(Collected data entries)
════════════════

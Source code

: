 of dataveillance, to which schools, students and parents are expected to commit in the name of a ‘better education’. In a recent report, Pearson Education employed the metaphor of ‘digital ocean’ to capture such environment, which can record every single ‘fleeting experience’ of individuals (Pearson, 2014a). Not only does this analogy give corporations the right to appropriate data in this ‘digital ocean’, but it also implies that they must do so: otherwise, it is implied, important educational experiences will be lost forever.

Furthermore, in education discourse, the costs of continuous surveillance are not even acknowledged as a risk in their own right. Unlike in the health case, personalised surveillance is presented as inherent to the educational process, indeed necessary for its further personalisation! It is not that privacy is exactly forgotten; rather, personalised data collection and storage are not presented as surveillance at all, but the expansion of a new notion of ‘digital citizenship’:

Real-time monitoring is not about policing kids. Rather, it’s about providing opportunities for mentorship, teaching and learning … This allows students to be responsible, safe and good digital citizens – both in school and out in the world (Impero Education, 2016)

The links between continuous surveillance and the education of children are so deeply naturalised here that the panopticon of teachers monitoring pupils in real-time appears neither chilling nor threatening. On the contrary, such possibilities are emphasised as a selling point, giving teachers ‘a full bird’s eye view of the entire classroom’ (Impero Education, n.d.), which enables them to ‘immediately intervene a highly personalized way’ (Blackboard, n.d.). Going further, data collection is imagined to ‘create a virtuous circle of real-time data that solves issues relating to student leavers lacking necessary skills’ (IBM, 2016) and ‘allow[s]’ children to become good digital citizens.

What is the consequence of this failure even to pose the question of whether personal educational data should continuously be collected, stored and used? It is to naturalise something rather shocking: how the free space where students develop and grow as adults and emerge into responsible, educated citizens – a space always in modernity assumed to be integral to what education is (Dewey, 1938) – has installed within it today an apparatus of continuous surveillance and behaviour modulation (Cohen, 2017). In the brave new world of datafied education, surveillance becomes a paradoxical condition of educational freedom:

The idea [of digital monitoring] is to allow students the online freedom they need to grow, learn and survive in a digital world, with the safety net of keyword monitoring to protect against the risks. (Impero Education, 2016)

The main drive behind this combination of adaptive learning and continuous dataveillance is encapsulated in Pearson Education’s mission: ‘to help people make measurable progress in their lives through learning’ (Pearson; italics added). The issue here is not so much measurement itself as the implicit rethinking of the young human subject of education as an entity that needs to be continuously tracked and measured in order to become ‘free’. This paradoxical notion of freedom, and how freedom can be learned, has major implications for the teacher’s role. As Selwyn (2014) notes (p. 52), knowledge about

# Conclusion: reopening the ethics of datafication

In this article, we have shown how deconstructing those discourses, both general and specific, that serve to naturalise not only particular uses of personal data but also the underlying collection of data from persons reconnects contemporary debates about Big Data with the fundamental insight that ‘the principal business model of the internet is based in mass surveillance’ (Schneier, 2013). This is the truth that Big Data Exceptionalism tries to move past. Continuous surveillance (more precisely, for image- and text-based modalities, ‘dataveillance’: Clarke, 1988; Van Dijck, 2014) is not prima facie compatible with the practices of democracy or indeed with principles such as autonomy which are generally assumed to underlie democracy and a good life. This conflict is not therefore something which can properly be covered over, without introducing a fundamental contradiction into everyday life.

════════════════

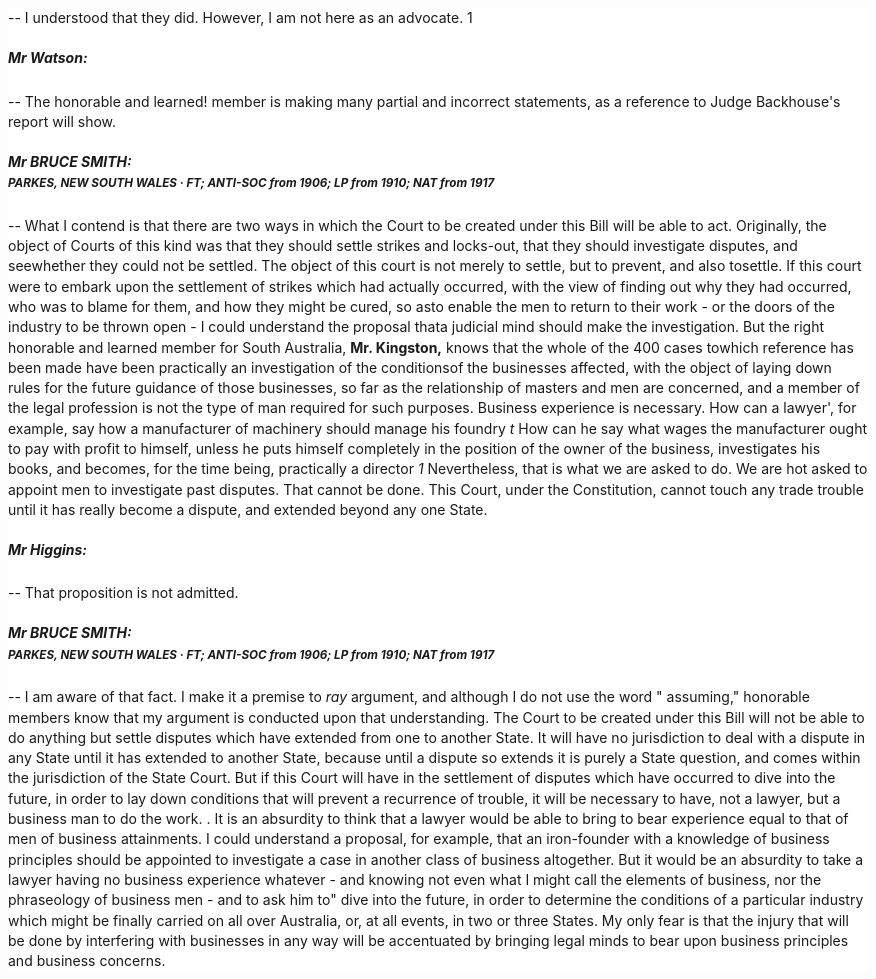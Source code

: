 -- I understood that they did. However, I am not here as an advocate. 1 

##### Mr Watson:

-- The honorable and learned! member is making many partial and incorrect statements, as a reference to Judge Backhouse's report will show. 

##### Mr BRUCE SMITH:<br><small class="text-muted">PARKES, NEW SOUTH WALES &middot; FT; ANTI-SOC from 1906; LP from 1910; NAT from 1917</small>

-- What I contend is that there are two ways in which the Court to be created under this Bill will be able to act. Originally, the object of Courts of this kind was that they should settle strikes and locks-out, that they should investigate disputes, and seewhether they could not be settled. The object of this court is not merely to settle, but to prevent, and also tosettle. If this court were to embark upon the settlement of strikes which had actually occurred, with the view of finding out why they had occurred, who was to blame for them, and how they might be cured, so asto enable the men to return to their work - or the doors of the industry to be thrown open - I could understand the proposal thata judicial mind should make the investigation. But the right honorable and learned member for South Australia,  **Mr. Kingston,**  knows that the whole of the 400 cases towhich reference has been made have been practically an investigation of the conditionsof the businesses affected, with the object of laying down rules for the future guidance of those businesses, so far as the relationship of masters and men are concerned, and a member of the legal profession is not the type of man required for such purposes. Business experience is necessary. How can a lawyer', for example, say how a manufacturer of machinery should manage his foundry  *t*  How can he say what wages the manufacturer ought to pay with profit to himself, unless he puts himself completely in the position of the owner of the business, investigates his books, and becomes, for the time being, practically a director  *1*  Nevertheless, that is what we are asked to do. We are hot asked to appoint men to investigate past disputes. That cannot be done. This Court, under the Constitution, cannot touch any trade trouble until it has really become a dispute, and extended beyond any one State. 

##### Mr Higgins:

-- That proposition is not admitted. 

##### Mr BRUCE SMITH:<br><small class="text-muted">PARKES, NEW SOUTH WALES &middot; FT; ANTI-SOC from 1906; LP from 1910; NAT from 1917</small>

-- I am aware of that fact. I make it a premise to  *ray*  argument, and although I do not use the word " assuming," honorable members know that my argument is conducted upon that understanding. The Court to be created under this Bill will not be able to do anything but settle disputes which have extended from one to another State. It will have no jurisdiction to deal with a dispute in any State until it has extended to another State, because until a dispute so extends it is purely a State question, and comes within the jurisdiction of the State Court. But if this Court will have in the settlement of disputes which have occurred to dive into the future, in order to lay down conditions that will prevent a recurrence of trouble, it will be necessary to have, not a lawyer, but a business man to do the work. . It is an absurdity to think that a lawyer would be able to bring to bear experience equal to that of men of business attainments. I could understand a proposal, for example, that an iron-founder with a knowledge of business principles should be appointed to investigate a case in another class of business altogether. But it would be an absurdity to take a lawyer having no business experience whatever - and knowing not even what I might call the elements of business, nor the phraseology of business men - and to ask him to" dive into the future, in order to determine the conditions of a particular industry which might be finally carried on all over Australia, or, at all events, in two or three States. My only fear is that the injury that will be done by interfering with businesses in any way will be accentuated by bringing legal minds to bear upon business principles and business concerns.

════════════════

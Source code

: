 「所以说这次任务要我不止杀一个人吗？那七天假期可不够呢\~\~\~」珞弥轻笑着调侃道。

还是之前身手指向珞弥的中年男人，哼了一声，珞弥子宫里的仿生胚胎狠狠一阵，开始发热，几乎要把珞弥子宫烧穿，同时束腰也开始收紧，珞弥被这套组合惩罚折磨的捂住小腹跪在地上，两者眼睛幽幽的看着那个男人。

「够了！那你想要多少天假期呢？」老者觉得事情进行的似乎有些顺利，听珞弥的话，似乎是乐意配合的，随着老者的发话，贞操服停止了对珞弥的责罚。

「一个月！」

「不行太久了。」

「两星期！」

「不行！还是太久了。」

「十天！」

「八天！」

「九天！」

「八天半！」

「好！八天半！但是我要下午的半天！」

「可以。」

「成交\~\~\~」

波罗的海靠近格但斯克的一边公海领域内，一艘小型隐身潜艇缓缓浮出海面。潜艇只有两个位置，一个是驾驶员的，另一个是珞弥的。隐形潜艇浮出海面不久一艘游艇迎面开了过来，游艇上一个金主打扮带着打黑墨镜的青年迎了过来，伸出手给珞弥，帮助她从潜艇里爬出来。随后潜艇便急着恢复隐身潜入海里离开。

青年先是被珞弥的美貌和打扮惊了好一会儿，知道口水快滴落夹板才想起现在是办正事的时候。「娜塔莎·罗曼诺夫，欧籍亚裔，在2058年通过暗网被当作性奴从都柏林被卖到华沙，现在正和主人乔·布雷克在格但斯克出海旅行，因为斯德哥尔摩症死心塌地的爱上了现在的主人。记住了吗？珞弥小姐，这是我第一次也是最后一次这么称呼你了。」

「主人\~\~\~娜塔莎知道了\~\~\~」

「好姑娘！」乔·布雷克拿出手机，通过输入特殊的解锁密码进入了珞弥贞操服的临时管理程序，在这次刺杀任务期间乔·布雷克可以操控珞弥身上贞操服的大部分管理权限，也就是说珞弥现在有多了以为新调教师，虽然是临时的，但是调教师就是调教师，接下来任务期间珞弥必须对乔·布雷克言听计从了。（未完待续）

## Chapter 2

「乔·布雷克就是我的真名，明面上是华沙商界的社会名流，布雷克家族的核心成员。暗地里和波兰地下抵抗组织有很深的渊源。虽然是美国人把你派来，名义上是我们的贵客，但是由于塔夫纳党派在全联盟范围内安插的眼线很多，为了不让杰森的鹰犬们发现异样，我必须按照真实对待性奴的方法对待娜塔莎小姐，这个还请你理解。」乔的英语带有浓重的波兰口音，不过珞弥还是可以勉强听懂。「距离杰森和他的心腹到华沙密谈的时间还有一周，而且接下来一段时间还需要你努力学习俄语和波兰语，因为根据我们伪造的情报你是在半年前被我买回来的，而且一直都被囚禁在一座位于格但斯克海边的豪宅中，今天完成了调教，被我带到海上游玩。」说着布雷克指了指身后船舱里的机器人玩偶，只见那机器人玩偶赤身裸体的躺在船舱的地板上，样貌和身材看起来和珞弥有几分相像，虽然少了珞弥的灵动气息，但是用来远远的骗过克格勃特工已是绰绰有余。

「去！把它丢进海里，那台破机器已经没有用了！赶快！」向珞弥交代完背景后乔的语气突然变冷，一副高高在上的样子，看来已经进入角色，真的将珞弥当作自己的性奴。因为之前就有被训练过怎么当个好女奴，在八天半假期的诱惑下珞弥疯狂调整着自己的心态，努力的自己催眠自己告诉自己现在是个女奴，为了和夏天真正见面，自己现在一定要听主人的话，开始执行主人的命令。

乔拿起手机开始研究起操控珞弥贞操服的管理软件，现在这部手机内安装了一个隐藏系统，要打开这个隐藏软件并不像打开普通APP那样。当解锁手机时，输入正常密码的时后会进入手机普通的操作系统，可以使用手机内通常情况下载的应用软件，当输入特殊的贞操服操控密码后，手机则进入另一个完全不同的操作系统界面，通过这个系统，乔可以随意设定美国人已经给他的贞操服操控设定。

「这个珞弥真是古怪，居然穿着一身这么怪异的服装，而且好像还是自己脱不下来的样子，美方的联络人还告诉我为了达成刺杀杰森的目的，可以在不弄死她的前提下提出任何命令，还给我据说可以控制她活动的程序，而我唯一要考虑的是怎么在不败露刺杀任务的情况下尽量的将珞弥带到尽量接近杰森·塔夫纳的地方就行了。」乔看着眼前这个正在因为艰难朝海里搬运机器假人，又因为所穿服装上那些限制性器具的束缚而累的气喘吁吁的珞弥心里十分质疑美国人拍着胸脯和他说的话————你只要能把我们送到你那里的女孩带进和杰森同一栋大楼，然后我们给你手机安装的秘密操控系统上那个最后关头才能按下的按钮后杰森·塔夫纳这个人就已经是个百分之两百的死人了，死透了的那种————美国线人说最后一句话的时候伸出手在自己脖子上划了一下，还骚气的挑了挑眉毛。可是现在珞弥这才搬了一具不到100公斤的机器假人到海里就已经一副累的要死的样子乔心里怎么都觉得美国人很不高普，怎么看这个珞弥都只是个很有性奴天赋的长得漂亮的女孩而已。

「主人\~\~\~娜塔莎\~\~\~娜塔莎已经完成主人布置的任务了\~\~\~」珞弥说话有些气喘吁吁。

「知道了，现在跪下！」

════════════════

--- Work instructions ---
In the lines above, find the word "students" and copy each line that contains it.

--- Exercise response ---
: of dataveillance, to which schools, students and parents are expected to commit in the name of a ‘better education’. In a recent report, Pearson Education employed the metaphor of ‘digital ocean’ to capture such environment, which can record every single ‘fleeting experience’ of individuals (Pearson, 2014a). Not only does this analogy give corporations the right to appropriate data in this ‘digital ocean’, but it also implies that they must do so: otherwise, it is implied, important educational experiences will be lost forever.
Real-time monitoring is not about policing kids. Rather, it’s about providing opportunities for mentorship, teaching and learning … This allows students to be responsible, safe and good digital citizens – both in school and out in the world (Impero Education, 2016)
What is the consequence of this failure even to pose the question of whether personal educational data should continuously be collected, stored and used? It is to naturalise something rather shocking: how the free space where students develop and grow as adults and emerge into responsible, educated citizens – a space always in modernity assumed to be integral to what education is (Dewey, 1938) – has installed within it today an apparatus of continuous surveillance and behaviour modulation (Cohen, 2017). In the brave new world of datafied education, surveillance becomes a paradoxical condition of educational freedom:
The idea [of digital monitoring] is to allow students the online freedom they need to grow, learn and survive in a digital world, with the safety net of keyword monitoring to protect against the risks. (Impero Education, 2016)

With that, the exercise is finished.